本日の東京新聞夕刊に、ハイチ地震に関する追加報道が掲載されていた。すでに2100人強の死者が確認されているハイチだが、政府が機能せず混乱が続いているという。外務省の基礎データによると、ハイチの経済概況について以下のようにまとめられている。
- ハイチ経済は1970年代まで、農業依存型の脆弱な産業構造であった。
1980年代以降、軽工業は一部発展を遂げたものの、国内の政情不安と1991年の軍事クーデターを契機とした国際社会による経済制裁が経済発展を妨げる要因となり、1994年には、国民経済は首都に人口が集中し、失業者があふれ、困窮状態に陥った。
民主主義の回復と共に国際社会からの援助が再開されたが、その後も、ハイチの政情不安や自然災害の発生等により、ハイチの経済社会状況は、厳しい状況が続いている。 - 2008年9月、同国付近を連続通過したハリケーンにより、死者約800名を含む被災者が約80万人にのぼったほか、同国GDPの約15%に相当する損失を被った。
- 2010年1月、耐震性のないコンクリート造りの家屋に集住する首都近郊で、大規模な地震が発生し、死者約31万人を含め被災者は約370万人(ハイチ政府発表)にのぼり、同国GDPの約120%に相当する約78億ドルの損失を被った。

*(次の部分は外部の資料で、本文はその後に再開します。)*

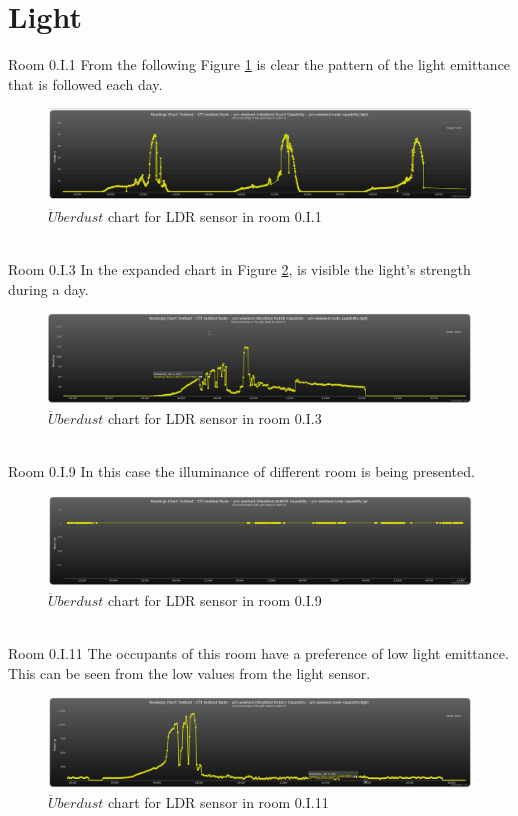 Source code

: \documentclass[12pt,a4paper,draft]{report}
\begin{document}
\section{Light}
%
{Room 0.I.1}
%
From the following Figure \ref{chart_light_1} is clear the pattern of the light emittance that is followed each day.
\begin{figure}[H]
\centering
\includegraphics*[scale=0.3]{light_1}
\caption{$\ddot{U}berdust$ chart for LDR sensor in room 0.I.1}
\label{chart_light_1}
\end{figure}
\ \\
%
{Room 0.I.3}
%
In the expanded chart in Figure \ref{chart_light_3}, is visible the light's strength during a day.
\begin{figure}[H]
\centering
\includegraphics*[scale=0.3]{light_3}
\caption{$\ddot{U}berdust$ chart for LDR sensor in room 0.I.3}
\label{chart_light_3}
\end{figure}
\ \\
%
{Room 0.I.9}
%
In this case the illuminance of different room is being presented.
\begin{figure}[H]
\centering
\includegraphics*[scale=0.3]{pir_9}
\caption{$\ddot{U}berdust$ chart for LDR sensor in room 0.I.9}
\label{chart_light_9}
\end{figure}
\ \\
%
{Room 0.I.11}
%
The occupants of this room have a preference of low light emittance. This can be seen from the low values from the light sensor.
\begin{figure}[H]
\centering
\includegraphics*[scale=0.3]{light_11}
\caption{$\ddot{U}berdust$ chart for LDR sensor in room 0.I.11}
\label{chart_light_11}
\end{figure}
\ \\
%
\end{document}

- 2016年10月、ハリケーン・マシューにより、ハイチ経済は打撃を受け、GDPの約5分の1に相当する約20億ドルの損失を被った。農業セクターにおいては5億8千万ドル相当の被害を受け、同国の収穫物の90%が被害を受けた。
- ハイチ経済は成長に向けての潜在力がありながらも、災害、政情不安、開発援助への過度な依存、脆弱な産業構造といった要因によって発展を阻まれている。
外務省の公式な見解なのだが、救いようのない書きっぷりとなっている。ハイチの抱える闇の深さが伺われる。こうした国をどのように再建できるのか、そうした探求的な授業の実践方法をこれから模索してみたい。